## Available data
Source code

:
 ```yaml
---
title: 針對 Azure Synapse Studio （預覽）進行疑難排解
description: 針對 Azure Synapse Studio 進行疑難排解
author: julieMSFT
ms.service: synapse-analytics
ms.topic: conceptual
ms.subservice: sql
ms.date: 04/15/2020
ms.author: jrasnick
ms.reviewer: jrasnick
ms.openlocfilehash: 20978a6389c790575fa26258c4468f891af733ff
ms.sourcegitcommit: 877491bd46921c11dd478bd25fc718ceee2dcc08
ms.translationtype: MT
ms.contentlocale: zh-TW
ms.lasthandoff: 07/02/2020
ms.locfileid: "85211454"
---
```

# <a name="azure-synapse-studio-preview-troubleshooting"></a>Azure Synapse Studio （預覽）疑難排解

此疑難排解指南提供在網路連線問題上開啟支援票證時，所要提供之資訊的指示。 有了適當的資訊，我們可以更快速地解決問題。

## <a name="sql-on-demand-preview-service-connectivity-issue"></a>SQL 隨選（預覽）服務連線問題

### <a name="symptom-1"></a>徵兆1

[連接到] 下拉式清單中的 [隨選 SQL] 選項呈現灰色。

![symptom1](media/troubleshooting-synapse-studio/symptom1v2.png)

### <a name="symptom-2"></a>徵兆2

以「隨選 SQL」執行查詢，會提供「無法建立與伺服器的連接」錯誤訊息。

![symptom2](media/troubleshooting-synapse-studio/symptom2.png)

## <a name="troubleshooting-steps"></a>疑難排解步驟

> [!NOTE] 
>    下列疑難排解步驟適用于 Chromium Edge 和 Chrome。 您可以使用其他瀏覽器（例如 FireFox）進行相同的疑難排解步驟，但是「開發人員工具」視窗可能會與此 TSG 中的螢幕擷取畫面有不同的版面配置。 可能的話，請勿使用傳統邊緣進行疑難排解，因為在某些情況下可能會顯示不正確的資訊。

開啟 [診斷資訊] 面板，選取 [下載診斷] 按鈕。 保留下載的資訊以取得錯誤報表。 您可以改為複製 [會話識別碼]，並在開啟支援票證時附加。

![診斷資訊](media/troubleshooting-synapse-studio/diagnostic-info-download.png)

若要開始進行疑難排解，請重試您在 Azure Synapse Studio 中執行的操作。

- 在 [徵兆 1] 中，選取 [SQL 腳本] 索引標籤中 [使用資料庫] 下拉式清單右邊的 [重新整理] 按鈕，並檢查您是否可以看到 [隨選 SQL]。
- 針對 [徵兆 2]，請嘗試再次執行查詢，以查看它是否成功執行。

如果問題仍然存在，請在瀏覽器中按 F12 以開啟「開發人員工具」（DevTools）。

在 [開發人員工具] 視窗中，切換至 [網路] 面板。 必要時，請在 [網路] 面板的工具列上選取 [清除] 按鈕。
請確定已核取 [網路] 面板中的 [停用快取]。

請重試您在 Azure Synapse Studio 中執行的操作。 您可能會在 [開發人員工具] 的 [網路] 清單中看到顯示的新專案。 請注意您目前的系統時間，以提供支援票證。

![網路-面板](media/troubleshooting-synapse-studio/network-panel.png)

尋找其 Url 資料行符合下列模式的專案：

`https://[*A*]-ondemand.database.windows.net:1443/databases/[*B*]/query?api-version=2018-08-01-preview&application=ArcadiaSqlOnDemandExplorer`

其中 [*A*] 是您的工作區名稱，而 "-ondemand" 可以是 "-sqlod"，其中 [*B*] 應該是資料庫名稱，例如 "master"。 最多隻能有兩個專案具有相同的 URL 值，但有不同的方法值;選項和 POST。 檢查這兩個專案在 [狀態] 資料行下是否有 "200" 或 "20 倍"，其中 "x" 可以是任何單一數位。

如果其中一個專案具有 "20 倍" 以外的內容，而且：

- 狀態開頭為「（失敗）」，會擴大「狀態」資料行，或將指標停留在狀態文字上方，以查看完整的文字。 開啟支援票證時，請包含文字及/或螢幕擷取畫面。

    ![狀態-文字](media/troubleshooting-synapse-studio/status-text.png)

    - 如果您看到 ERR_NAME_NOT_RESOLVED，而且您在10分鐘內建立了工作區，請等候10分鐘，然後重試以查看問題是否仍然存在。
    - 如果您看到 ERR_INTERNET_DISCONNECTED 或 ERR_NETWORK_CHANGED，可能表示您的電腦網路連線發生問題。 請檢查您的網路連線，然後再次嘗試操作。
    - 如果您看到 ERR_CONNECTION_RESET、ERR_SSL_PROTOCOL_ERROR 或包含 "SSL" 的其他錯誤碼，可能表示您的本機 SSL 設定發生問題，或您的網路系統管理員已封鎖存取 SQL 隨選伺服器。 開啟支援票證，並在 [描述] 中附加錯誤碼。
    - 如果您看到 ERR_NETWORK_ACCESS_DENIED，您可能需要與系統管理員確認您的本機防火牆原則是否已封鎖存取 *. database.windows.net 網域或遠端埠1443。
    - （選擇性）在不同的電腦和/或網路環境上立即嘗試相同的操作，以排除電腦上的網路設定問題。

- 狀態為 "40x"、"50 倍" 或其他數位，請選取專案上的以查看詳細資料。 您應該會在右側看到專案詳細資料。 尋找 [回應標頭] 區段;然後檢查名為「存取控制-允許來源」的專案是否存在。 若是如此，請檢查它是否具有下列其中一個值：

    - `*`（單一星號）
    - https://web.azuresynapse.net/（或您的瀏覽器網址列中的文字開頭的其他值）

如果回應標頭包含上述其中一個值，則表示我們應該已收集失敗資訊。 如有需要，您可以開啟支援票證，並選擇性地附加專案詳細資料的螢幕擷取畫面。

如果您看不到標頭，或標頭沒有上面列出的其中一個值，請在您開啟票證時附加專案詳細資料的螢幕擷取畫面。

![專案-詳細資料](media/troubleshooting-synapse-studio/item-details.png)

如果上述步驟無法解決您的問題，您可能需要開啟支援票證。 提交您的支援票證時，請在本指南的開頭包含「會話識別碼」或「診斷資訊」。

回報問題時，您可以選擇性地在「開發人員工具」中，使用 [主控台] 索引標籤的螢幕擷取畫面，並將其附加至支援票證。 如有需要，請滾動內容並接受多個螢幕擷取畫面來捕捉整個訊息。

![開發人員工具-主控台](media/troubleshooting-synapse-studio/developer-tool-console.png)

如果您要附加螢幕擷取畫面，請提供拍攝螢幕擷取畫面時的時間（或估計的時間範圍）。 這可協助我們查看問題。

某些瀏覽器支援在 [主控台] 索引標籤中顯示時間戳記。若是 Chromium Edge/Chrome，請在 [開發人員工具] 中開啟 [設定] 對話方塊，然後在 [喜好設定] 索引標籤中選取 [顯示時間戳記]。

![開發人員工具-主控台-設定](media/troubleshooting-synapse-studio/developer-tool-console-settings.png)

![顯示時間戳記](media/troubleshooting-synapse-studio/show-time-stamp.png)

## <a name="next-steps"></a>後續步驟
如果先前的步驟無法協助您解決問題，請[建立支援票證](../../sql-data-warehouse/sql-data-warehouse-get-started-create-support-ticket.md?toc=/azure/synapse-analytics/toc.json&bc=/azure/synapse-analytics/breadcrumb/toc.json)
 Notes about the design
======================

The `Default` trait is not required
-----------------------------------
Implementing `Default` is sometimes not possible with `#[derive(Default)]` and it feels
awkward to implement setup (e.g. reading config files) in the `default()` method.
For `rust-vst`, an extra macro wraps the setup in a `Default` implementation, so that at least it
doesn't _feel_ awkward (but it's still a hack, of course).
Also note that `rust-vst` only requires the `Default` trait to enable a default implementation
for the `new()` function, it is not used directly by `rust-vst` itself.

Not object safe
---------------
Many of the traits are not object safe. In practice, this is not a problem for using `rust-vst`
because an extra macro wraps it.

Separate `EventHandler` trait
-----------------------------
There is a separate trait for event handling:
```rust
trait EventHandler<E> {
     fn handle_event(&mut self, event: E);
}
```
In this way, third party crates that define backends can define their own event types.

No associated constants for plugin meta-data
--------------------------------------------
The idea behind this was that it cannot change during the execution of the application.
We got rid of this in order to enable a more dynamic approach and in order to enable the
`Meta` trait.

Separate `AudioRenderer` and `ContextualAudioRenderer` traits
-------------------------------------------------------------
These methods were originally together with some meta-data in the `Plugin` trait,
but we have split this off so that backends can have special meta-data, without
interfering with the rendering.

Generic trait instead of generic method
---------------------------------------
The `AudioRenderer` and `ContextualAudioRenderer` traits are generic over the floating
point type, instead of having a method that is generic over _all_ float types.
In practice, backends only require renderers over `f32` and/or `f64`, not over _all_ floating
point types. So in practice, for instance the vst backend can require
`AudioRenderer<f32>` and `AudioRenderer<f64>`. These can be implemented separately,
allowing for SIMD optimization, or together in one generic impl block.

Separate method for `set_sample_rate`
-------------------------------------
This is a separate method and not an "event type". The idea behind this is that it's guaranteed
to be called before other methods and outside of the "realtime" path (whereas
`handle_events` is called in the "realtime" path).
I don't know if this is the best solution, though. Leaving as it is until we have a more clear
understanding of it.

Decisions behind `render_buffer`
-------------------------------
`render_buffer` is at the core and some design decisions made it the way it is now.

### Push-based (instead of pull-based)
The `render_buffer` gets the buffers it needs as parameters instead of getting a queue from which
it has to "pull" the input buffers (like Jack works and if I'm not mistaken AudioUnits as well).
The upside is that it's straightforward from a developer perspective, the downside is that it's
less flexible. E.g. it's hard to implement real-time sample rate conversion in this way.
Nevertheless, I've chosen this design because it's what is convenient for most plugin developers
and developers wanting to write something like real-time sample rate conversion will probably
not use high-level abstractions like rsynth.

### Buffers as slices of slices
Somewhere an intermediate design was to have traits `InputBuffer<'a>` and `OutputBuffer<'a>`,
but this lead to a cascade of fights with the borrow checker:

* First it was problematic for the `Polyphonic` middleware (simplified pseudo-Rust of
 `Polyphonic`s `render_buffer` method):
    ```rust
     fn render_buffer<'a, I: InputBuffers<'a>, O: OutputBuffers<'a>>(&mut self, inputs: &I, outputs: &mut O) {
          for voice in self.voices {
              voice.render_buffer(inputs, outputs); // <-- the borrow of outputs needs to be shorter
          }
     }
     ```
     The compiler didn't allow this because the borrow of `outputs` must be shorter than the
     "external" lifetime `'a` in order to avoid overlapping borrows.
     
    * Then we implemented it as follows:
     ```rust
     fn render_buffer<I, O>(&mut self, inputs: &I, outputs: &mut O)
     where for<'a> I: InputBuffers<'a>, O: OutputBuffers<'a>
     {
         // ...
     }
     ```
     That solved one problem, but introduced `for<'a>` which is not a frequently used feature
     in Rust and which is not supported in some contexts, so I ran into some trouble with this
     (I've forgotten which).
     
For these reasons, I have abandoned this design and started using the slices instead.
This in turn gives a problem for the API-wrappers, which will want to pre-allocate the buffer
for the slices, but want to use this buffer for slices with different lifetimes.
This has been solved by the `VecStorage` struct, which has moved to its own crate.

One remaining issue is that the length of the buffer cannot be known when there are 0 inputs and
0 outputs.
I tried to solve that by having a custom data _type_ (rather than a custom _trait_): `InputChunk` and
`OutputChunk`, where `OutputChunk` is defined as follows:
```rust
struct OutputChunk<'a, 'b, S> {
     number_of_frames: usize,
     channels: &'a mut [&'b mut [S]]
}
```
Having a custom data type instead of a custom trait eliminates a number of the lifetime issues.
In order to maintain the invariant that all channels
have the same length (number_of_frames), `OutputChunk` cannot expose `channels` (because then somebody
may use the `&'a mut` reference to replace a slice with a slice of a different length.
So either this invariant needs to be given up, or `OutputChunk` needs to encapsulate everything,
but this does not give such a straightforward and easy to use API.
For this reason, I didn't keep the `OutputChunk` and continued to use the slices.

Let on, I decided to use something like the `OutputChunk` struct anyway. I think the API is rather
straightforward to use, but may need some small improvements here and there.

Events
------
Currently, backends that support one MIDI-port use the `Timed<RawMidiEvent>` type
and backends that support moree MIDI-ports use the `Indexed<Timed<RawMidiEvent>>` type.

## Required action
Give back exactly the lines of the listing above that run from the line with "less flexible. E.g." to the line with "Nevertheless, I've chosen", inclusive.

## Problem solution
less flexible. E.g. it's hard to implement real-time sample rate conversion in this way.
Nevertheless, I've chosen this design because it's what is convenient for most plugin developers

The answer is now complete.